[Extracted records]
%%
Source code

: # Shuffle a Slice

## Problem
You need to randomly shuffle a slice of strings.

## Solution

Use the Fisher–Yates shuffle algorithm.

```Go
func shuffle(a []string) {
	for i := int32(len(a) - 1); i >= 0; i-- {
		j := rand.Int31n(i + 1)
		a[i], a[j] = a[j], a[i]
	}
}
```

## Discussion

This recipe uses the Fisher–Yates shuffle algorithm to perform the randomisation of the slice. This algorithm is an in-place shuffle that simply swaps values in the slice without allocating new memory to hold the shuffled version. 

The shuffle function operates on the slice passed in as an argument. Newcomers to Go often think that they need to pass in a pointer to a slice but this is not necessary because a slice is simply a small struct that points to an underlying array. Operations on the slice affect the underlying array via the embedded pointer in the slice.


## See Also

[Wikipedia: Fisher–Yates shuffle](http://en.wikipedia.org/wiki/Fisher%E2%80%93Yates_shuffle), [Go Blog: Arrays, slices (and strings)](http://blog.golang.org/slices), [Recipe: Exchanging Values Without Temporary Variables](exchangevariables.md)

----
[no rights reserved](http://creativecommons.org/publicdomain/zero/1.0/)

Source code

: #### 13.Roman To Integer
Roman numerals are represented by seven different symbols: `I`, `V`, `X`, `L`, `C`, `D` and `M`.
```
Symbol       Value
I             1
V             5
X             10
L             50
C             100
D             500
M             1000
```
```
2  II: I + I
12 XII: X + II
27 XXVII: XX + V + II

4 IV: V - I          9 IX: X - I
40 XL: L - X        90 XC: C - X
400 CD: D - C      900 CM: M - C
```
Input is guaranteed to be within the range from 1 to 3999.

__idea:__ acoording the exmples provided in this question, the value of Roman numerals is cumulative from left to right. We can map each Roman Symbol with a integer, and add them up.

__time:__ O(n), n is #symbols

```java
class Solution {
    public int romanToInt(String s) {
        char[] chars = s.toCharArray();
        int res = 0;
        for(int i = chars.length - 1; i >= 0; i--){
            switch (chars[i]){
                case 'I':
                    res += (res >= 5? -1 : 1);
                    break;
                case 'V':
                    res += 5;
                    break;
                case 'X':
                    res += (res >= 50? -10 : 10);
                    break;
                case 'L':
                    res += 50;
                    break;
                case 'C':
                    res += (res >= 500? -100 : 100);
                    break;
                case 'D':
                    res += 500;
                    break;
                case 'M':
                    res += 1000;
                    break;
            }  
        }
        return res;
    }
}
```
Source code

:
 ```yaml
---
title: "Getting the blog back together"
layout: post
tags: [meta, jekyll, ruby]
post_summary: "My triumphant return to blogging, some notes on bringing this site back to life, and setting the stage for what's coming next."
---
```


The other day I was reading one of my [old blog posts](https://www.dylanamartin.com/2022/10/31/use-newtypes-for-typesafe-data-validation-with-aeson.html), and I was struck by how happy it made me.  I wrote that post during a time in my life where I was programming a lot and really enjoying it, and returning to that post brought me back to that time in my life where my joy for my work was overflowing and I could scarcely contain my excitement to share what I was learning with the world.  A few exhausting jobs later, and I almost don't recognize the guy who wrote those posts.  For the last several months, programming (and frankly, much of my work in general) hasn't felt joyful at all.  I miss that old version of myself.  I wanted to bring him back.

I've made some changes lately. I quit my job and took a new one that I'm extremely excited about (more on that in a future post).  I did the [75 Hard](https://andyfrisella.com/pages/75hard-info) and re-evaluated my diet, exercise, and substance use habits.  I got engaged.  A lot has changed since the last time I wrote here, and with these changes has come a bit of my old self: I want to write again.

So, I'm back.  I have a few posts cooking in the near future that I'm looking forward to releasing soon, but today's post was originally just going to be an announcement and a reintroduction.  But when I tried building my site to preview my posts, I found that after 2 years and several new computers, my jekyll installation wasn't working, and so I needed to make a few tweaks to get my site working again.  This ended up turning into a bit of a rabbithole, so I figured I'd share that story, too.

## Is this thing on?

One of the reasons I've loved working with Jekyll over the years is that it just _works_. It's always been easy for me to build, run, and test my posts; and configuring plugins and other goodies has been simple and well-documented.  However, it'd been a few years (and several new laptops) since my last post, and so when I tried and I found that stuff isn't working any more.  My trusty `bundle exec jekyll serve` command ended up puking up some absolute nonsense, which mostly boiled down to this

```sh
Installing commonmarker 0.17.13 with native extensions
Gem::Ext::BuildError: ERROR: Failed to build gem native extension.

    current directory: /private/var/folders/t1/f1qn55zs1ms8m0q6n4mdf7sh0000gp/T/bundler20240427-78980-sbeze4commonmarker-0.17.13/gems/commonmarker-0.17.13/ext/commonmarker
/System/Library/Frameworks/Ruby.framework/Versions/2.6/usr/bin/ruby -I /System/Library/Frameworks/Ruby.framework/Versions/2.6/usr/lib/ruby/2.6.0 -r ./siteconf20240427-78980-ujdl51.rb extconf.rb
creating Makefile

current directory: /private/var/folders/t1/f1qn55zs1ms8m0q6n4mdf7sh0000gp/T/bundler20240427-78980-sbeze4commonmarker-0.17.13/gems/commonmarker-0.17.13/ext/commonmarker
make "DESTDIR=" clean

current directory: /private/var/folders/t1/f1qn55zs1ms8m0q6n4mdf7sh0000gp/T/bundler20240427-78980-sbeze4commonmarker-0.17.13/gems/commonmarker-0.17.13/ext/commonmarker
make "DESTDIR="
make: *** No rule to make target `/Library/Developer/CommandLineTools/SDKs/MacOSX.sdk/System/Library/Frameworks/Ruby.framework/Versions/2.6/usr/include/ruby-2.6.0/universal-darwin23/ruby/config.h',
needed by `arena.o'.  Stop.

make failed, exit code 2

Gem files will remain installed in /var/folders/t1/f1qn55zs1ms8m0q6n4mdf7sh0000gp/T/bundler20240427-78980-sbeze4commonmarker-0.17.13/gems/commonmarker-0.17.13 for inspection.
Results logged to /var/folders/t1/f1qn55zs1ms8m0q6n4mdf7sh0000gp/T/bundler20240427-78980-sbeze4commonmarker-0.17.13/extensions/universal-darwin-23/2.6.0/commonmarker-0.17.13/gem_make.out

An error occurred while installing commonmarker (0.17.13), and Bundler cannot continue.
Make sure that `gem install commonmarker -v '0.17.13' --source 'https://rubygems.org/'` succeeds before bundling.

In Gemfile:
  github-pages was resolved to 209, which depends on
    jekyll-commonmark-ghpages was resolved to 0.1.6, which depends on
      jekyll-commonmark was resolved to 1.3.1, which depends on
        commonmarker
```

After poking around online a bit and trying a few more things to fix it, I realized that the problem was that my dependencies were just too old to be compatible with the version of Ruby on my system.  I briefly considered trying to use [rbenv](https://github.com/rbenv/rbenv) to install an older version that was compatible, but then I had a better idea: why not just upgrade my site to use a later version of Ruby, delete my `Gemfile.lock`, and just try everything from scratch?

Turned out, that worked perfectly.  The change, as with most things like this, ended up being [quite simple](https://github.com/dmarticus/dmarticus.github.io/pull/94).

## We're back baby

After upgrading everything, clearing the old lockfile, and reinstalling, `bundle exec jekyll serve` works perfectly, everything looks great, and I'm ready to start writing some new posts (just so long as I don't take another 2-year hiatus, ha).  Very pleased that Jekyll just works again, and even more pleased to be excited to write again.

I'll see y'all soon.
%%
Give back every line of the data exactly as it was written.

THE COMPLETED TASK:
Source code

: # Shuffle a Slice

## Problem
You need to randomly shuffle a slice of strings.

## Solution

Use the Fisher–Yates shuffle algorithm.

```Go
func shuffle(a []string) {
	for i := int32(len(a) - 1); i >= 0; i-- {
		j := rand.Int31n(i + 1)
		a[i], a[j] = a[j], a[i]
	}
}
```

## Discussion

This recipe uses the Fisher–Yates shuffle algorithm to perform the randomisation of the slice. This algorithm is an in-place shuffle that simply swaps values in the slice without allocating new memory to hold the shuffled version. 

The shuffle function operates on the slice passed in as an argument. Newcomers to Go often think that they need to pass in a pointer to a slice but this is not necessary because a slice is simply a small struct that points to an underlying array. Operations on the slice affect the underlying array via the embedded pointer in the slice.


## See Also

[Wikipedia: Fisher–Yates shuffle](http://en.wikipedia.org/wiki/Fisher%E2%80%93Yates_shuffle), [Go Blog: Arrays, slices (and strings)](http://blog.golang.org/slices), [Recipe: Exchanging Values Without Temporary Variables](exchangevariables.md)

----
[no rights reserved](http://creativecommons.org/publicdomain/zero/1.0/)

Source code

: #### 13.Roman To Integer
Roman numerals are represented by seven different symbols: `I`, `V`, `X`, `L`, `C`, `D` and `M`.
```
Symbol       Value
I             1
V             5
X             10
L             50
C             100
D             500
M             1000
```
```
2  II: I + I
12 XII: X + II
27 XXVII: XX + V + II

4 IV: V - I          9 IX: X - I
40 XL: L - X        90 XC: C - X
400 CD: D - C      900 CM: M - C
```
Input is guaranteed to be within the range from 1 to 3999.

__idea:__ acoording the exmples provided in this question, the value of Roman numerals is cumulative from left to right. We can map each Roman Symbol with a integer, and add them up.

__time:__ O(n), n is #symbols

```java
class Solution {
    public int romanToInt(String s) {
        char[] chars = s.toCharArray();
        int res = 0;
        for(int i = chars.length - 1; i >= 0; i--){
            switch (chars[i]){
                case 'I':
                    res += (res >= 5? -1 : 1);
                    break;
                case 'V':
                    res += 5;
                    break;
                case 'X':
                    res += (res >= 50? -10 : 10);
                    break;
                case 'L':
                    res += 50;
                    break;
                case 'C':
                    res += (res >= 500? -100 : 100);
                    break;
                case 'D':
                    res += 500;
                    break;
                case 'M':
                    res += 1000;
                    break;
            }  
        }
        return res;
    }
}
```
Source code

:
 ```yaml
---
title: "Getting the blog back together"
layout: post
tags: [meta, jekyll, ruby]
post_summary: "My triumphant return to blogging, some notes on bringing this site back to life, and setting the stage for what's coming next."
---
```


The other day I was reading one of my [old blog posts](https://www.dylanamartin.com/2022/10/31/use-newtypes-for-typesafe-data-validation-with-aeson.html), and I was struck by how happy it made me.  I wrote that post during a time in my life where I was programming a lot and really enjoying it, and returning to that post brought me back to that time in my life where my joy for my work was overflowing and I could scarcely contain my excitement to share what I was learning with the world.  A few exhausting jobs later, and I almost don't recognize the guy who wrote those posts.  For the last several months, programming (and frankly, much of my work in general) hasn't felt joyful at all.  I miss that old version of myself.  I wanted to bring him back.

I've made some changes lately. I quit my job and took a new one that I'm extremely excited about (more on that in a future post).  I did the [75 Hard](https://andyfrisella.com/pages/75hard-info) and re-evaluated my diet, exercise, and substance use habits.  I got engaged.  A lot has changed since the last time I wrote here, and with these changes has come a bit of my old self: I want to write again.

So, I'm back.  I have a few posts cooking in the near future that I'm looking forward to releasing soon, but today's post was originally just going to be an announcement and a reintroduction.  But when I tried building my site to preview my posts, I found that after 2 years and several new computers, my jekyll installation wasn't working, and so I needed to make a few tweaks to get my site working again.  This ended up turning into a bit of a rabbithole, so I figured I'd share that story, too.

## Is this thing on?

One of the reasons I've loved working with Jekyll over the years is that it just _works_. It's always been easy for me to build, run, and test my posts; and configuring plugins and other goodies has been simple and well-documented.  However, it'd been a few years (and several new laptops) since my last post, and so when I tried and I found that stuff isn't working any more.  My trusty `bundle exec jekyll serve` command ended up puking up some absolute nonsense, which mostly boiled down to this

```sh
Installing commonmarker 0.17.13 with native extensions
Gem::Ext::BuildError: ERROR: Failed to build gem native extension.

    current directory: /private/var/folders/t1/f1qn55zs1ms8m0q6n4mdf7sh0000gp/T/bundler20240427-78980-sbeze4commonmarker-0.17.13/gems/commonmarker-0.17.13/ext/commonmarker
/System/Library/Frameworks/Ruby.framework/Versions/2.6/usr/bin/ruby -I /System/Library/Frameworks/Ruby.framework/Versions/2.6/usr/lib/ruby/2.6.0 -r ./siteconf20240427-78980-ujdl51.rb extconf.rb
creating Makefile

current directory: /private/var/folders/t1/f1qn55zs1ms8m0q6n4mdf7sh0000gp/T/bundler20240427-78980-sbeze4commonmarker-0.17.13/gems/commonmarker-0.17.13/ext/commonmarker
make "DESTDIR=" clean

current directory: /private/var/folders/t1/f1qn55zs1ms8m0q6n4mdf7sh0000gp/T/bundler20240427-78980-sbeze4commonmarker-0.17.13/gems/commonmarker-0.17.13/ext/commonmarker
make "DESTDIR="
make: *** No rule to make target `/Library/Developer/CommandLineTools/SDKs/MacOSX.sdk/System/Library/Frameworks/Ruby.framework/Versions/2.6/usr/include/ruby-2.6.0/universal-darwin23/ruby/config.h',
needed by `arena.o'.  Stop.

make failed, exit code 2

Gem files will remain installed in /var/folders/t1/f1qn55zs1ms8m0q6n4mdf7sh0000gp/T/bundler20240427-78980-sbeze4commonmarker-0.17.13/gems/commonmarker-0.17.13 for inspection.
Results logged to /var/folders/t1/f1qn55zs1ms8m0q6n4mdf7sh0000gp/T/bundler20240427-78980-sbeze4commonmarker-0.17.13/extensions/universal-darwin-23/2.6.0/commonmarker-0.17.13/gem_make.out

An error occurred while installing commonmarker (0.17.13), and Bundler cannot continue.
Make sure that `gem install commonmarker -v '0.17.13' --source 'https://rubygems.org/'` succeeds before bundling.

In Gemfile:
  github-pages was resolved to 209, which depends on
    jekyll-commonmark-ghpages was resolved to 0.1.6, which depends on
      jekyll-commonmark was resolved to 1.3.1, which depends on
        commonmarker
```

After poking around online a bit and trying a few more things to fix it, I realized that the problem was that my dependencies were just too old to be compatible with the version of Ruby on my system.  I briefly considered trying to use [rbenv](https://github.com/rbenv/rbenv) to install an older version that was compatible, but then I had a better idea: why not just upgrade my site to use a later version of Ruby, delete my `Gemfile.lock`, and just try everything from scratch?

Turned out, that worked perfectly.  The change, as with most things like this, ended up being [quite simple](https://github.com/dmarticus/dmarticus.github.io/pull/94).

## We're back baby

After upgrading everything, clearing the old lockfile, and reinstalling, `bundle exec jekyll serve` works perfectly, everything looks great, and I'm ready to start writing some new posts (just so long as I don't take another 2-year hiatus, ha).  Very pleased that Jekyll just works again, and even more pleased to be excited to write again.

I'll see y'all soon.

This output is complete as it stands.